* About this exercise *
Only one stretch of the data below is wanted: the lines starting at the one with "content. This test" and ending at the one with "confident that the", both included, given again exactly.

* Data supplied *
BEGIN

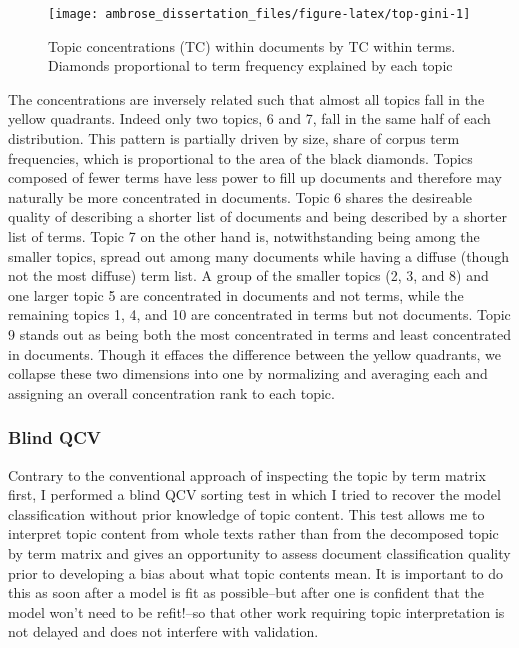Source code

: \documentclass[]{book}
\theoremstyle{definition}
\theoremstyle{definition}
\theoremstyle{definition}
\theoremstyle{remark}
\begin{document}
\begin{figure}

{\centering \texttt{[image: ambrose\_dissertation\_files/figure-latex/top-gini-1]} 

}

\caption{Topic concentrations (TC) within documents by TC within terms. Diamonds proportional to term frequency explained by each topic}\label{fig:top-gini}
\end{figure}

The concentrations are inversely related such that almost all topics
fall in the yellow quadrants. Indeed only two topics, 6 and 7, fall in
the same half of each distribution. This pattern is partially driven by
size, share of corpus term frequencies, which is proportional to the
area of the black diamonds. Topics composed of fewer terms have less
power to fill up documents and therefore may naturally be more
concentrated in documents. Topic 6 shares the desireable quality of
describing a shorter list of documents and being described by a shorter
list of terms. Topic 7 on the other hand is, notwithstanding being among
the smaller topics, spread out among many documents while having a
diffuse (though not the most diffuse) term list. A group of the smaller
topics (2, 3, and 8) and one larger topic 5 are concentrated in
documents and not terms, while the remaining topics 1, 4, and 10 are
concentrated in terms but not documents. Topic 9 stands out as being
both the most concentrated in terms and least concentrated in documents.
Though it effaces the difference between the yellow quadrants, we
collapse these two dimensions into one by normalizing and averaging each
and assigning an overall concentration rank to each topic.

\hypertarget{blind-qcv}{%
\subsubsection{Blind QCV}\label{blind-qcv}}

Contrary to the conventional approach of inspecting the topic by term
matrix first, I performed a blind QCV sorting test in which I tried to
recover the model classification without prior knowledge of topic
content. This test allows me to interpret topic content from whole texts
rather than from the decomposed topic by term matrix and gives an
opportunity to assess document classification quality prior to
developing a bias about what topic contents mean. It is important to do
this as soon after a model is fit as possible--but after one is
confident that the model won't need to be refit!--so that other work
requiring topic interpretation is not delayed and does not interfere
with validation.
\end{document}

END

* Exercise answer *
content. This test allows me to interpret topic content from whole texts
rather than from the decomposed topic by term matrix and gives an
opportunity to assess document classification quality prior to
developing a bias about what topic contents mean. It is important to do
this as soon after a model is fit as possible--but after one is
confident that the model won't need to be refit!--so that other work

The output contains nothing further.